This student was not only well-liked by other teachers, but had made it abundantly clear she did not like me. She took any and every opportunity to question me, my authority and my assignments. I didn’t blame her for those questions, or the rudeness with which she asked them, because I was just like her. A brilliant student, top of her class, who always thought she knew better than her teacher.

I could’ve said no, that I was too busy ― which would’ve been true ― but I didn’t.

The day of the promposal my student was giddy, and full of nervous energy. She’d made a beautiful sign with inside jokes, bought candy and flowers, and asked me to play a favorite song. We turned off the lights, and waited for her friends to bring in her future prom date.

As we waited, I realized I had no idea who she was asking.

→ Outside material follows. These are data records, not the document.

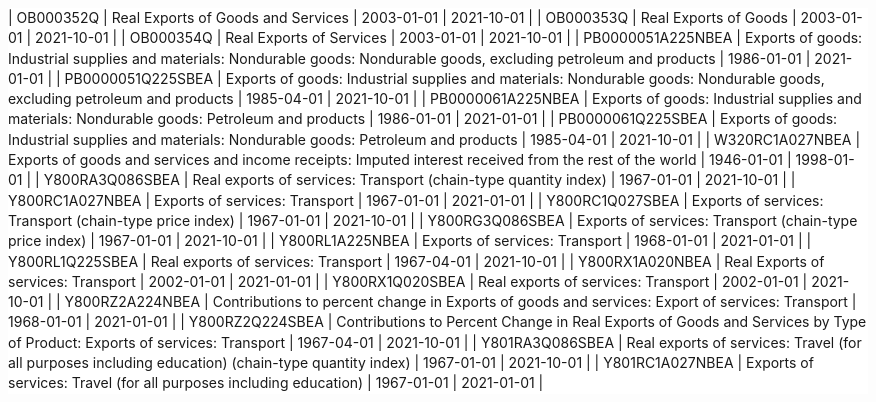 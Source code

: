 | OB000352Q                 | Real Exports of Goods and Services                                                                                                                                                                                  | 2003-01-01          | 2021-10-01        |
| OB000353Q                 | Real Exports of Goods                                                                                                                                                                                               | 2003-01-01          | 2021-10-01        |
| OB000354Q                 | Real Exports of Services                                                                                                                                                                                            | 2003-01-01          | 2021-10-01        |
| PB0000051A225NBEA         | Exports of goods: Industrial supplies and materials: Nondurable goods: Nondurable goods, excluding petroleum and products                                                                                           | 1986-01-01          | 2021-01-01        |
| PB0000051Q225SBEA         | Exports of goods: Industrial supplies and materials: Nondurable goods: Nondurable goods, excluding petroleum and products                                                                                           | 1985-04-01          | 2021-10-01        |
| PB0000061A225NBEA         | Exports of goods: Industrial supplies and materials: Nondurable goods: Petroleum and products                                                                                                                       | 1986-01-01          | 2021-01-01        |
| PB0000061Q225SBEA         | Exports of goods: Industrial supplies and materials: Nondurable goods: Petroleum and products                                                                                                                       | 1985-04-01          | 2021-10-01        |
| W320RC1A027NBEA           | Exports of goods and services and income receipts: Imputed interest received from the rest of the world                                                                                                             | 1946-01-01          | 1998-01-01        |
| Y800RA3Q086SBEA           | Real exports of services: Transport (chain-type quantity index)                                                                                                                                                     | 1967-01-01          | 2021-10-01        |
| Y800RC1A027NBEA           | Exports of services: Transport                                                                                                                                                                                      | 1967-01-01          | 2021-01-01        |
| Y800RC1Q027SBEA           | Exports of services: Transport (chain-type price index)                                                                                                                                                             | 1967-01-01          | 2021-10-01        |
| Y800RG3Q086SBEA           | Exports of services: Transport (chain-type price index)                                                                                                                                                             | 1967-01-01          | 2021-10-01        |
| Y800RL1A225NBEA           | Exports of services: Transport                                                                                                                                                                                      | 1968-01-01          | 2021-01-01        |
| Y800RL1Q225SBEA           | Real exports of services: Transport                                                                                                                                                                                 | 1967-04-01          | 2021-10-01        |
| Y800RX1A020NBEA           | Real Exports of services: Transport                                                                                                                                                                                 | 2002-01-01          | 2021-01-01        |
| Y800RX1Q020SBEA           | Real exports of services: Transport                                                                                                                                                                                 | 2002-01-01          | 2021-10-01        |
| Y800RZ2A224NBEA           | Contributions to percent change in Exports of goods and services: Export of services: Transport                                                                                                                     | 1968-01-01          | 2021-01-01        |
| Y800RZ2Q224SBEA           | Contributions to Percent Change in Real Exports of Goods and Services by Type of Product: Exports of services: Transport                                                                                            | 1967-04-01          | 2021-10-01        |
| Y801RA3Q086SBEA           | Real exports of services: Travel (for all purposes including education) (chain-type quantity index)                                                                                                                 | 1967-01-01          | 2021-10-01        |
| Y801RC1A027NBEA           | Exports of services: Travel (for all purposes including education)                                                                                                                                                  | 1967-01-01          | 2021-01-01        |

As the student entered the room, I struggled to keep my composure, holding back tears.

She was asking a girl, who of course said yes.

I was always going to be exactly who I am

After they left my room, I cried. She didn’t ask me because I had a free period the hour she wanted to do this, but because she felt safe in my room. She saw the small details that told her I’d be safe — the rainbow pins, lesbian stickers and “you are all welcome here” posters.

Even though I’d been warned by former mentor teachers to hide my identity, told to cover up my tattoos and keep my hair its natural color, I’ve never hidden my identity as a lesbian from my students. They know I have a girlfriend and go to Pride parades.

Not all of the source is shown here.